**** Available records

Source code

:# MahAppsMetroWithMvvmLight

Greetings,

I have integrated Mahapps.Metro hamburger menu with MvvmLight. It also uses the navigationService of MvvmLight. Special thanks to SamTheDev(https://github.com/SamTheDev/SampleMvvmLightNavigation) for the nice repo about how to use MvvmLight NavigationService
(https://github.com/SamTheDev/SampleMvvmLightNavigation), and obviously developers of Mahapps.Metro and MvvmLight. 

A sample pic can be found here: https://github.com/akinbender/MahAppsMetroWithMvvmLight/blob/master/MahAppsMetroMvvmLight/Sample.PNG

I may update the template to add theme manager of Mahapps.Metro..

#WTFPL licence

********
**** Available records

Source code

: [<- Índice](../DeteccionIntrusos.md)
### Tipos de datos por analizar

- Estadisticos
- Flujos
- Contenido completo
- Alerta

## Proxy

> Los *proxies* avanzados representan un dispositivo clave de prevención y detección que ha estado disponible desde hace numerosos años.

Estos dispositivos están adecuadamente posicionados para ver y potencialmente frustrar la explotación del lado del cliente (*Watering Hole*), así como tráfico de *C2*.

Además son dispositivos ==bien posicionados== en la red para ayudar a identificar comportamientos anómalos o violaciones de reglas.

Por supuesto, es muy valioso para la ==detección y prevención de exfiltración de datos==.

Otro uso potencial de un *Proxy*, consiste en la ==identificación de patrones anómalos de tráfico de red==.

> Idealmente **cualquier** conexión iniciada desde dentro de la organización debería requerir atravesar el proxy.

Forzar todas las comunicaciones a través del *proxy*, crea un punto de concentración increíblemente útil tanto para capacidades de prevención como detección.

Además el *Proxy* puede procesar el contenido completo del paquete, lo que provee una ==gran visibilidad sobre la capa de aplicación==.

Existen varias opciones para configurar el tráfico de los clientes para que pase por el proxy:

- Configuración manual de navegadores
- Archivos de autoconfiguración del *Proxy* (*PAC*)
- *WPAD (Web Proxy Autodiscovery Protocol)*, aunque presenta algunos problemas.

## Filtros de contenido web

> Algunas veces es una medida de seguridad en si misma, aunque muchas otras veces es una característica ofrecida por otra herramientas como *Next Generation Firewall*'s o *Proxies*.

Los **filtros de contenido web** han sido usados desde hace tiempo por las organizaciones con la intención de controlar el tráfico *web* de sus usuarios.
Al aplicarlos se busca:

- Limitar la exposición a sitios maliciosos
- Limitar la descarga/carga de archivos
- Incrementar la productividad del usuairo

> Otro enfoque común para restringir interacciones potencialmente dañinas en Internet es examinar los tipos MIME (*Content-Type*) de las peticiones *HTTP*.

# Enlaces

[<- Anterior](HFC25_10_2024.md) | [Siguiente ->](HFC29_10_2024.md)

********
**** Available records

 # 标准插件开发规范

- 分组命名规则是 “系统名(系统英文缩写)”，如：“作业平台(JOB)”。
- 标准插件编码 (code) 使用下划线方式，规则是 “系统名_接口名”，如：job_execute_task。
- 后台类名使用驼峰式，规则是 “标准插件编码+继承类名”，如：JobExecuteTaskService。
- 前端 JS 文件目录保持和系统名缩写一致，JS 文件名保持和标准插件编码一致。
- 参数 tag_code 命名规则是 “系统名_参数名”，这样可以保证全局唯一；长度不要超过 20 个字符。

********

**Exercise**
Among the lines of the material above, count those that include "hace" and report that number alone.

**Answer to this exercise**
2